This is an excerpt from an article I wrote for Servo Magazine called Random Bits. Throughout new media work we depend on randomness to seed experiments ranging from unconventional computing to computer graphics. Rarely do we stop to contemplate just what this concept of “randomness” actually means, how a microcontroller implements it, how this differs from a computer, and how pseudo-randomness differs from “true” randomness. I delve into these details briefly below.
First, a little history. The concept of chance appears in most ancient cultures, dating back at least as far as the ancient Egyptians use of the “talus”, an early predecessor to the die. Fashioned from the knuckle or heel bone of a hoofed animal, the talus had four possible outcomes. It has been found alongside tomb illustrations and scoreboards in Egyptian sites lending support to the idea that playing dice and gambling were popular pastimes.
In the words of Ian Hacking, a historian of probability, “It is hard to find a place where people use no randomizers yet theories of frequency, betting, randomness and probability appear only recently. No one knows why.”
An intriguing mystery! And indeed it is not until 1654 that what we know as probability today began to take shape. French nobleman Chevalier de Mere had a gambling problem. He wanted to know if it would be profitable to bet that double-sixes would appear at least once in a set of 24 dice throws. Luckily for him he was a friend of one of the most brilliant mathematicians of his day, Blaise Pascal. De Mere posed the problem to Pascal and the theory of probability emerged from the ensuing correspondence between Pascal and his good friend Pierre de Fermat, another brilliant mathematician.

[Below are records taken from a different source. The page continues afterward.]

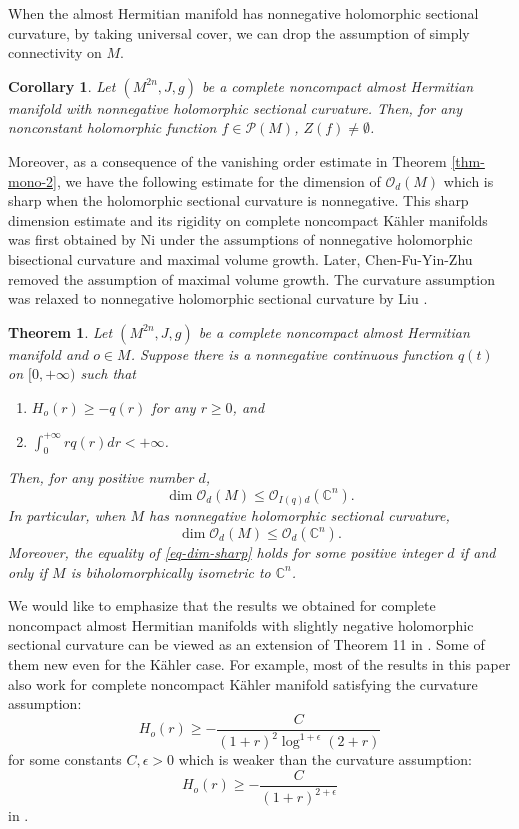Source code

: \documentclass[12pt]{amsart}
\def\e{\epsilon}
\newcommand\C{{\mathbb C}}
\newtheorem{thm}{Theorem}[section]
\newtheorem{cor}{Corollary}[section]
\theoremstyle{definition}
\theoremstyle{remark}
\numberwithin{equation}{section}
\def\D{\displaystyle}
\begin{document}
When the almost Hermitian manifold has nonnegative holomorphic sectional curvature, by taking universal cover, we can drop the assumption of simply connectivity on $M$.
\begin{cor}\label{cor-fund-holo}
Let $(M^{2n},J,g)$ be a complete noncompact almost Hermitian manifold with nonnegative holomorphic sectional curvature. Then, for any nonconstant holomorphic function $f\in \mathcal P(M)$, $Z(f)\neq\emptyset$.
\end{cor}
Moreover,  as a consequence of the vanishing order estimate in  Theorem \ref{thm-mono-2}, we have the following estimate for the dimension of $\mathcal O_d(M)$ which is sharp when the holomorphic sectional curvature is nonnegative. This sharp dimension estimate and its rigidity on complete noncompact K\"ahler manifolds was first obtained by Ni \cite{Ni} under the assumptions of nonnegative holomorphic bisectional curvature and maximal volume growth. Later, Chen-Fu-Yin-Zhu \cite{CFYZ} removed the assumption of maximal volume growth. The curvature assumption was relaxed to nonnegative holomorphic sectional curvature by Liu \cite{Liu}.
\begin{thm}\label{thm-dim}
Let $(M^{2n},J,g)$ be a complete noncompact almost Hermitian manifold and $o\in M$. Suppose there is a nonnegative continuous function $q(t)$ on $[0,+\infty)$ such that  \begin{enumerate}
\item $H_o(r)\geq -q(r)$ for any $r\geq0$, and
\item $\D\int_0^{+\infty}rq(r)dr<+\infty$.
\end{enumerate}
 Then, for any positive number $d$,
\begin{equation}\label{eq-dim-g}
\dim \mathcal O_d(M)\leq \mathcal O_{I(q)d}(\mathbb C^n).
\end{equation}
In particular, when $M$ has nonnegative holomorphic sectional curvature,
\begin{equation}\label{eq-dim-sharp}
\dim \mathcal O_d(M)\leq \mathcal O_{d}(\mathbb C^n).
\end{equation}
Moreover, the equality of \eqref{eq-dim-sharp} holds for some positive integer $d$ if and only if $M$ is biholomorphically isometric to $\C^n$.
\end{thm}
We would like to emphasize that the results we obtained for complete noncompact almost Hermitian manifolds with slightly negative holomorphic sectional curvature can be viewed as an extension of Theorem 11 in \cite{Liu}. Some of them new even for the K\"ahler case. For example, most of the results in this paper also work for complete noncompact K\"ahler manifold satisfying the curvature assumption: $$H_o(r)\geq-\frac{C}{(1+r)^2\log^{1+\e}(2+r)}$$
for some constants $C,\e>0$ which is weaker than the curvature assumption:
$$H_o(r)\geq -\frac{C}{(1+r)^{2+\e}}$$
in \cite[Theorem 11]{Liu}.
\end{document}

What Fermat and Pascal realized is what we all learned in grammar school, that with each throw of the dice each possible outcome is equally likely. The possibility of throwing a six is therefore 1/6. They further realized that probabilities could be multiplied, and the probability of throwing two sixes was 1/6 x 1/6 = 1/36. The probability therefore of throwing two sixes in 24 throws is 1/36 x 1/36 x 1/36 … 24 times or 0.4914. So it was not advisable for Chevaler de Mere to bet on throwing two sixes within 24 throws after all, and probability theory was born!
So what does any of this probability stuff have to do with random number generation?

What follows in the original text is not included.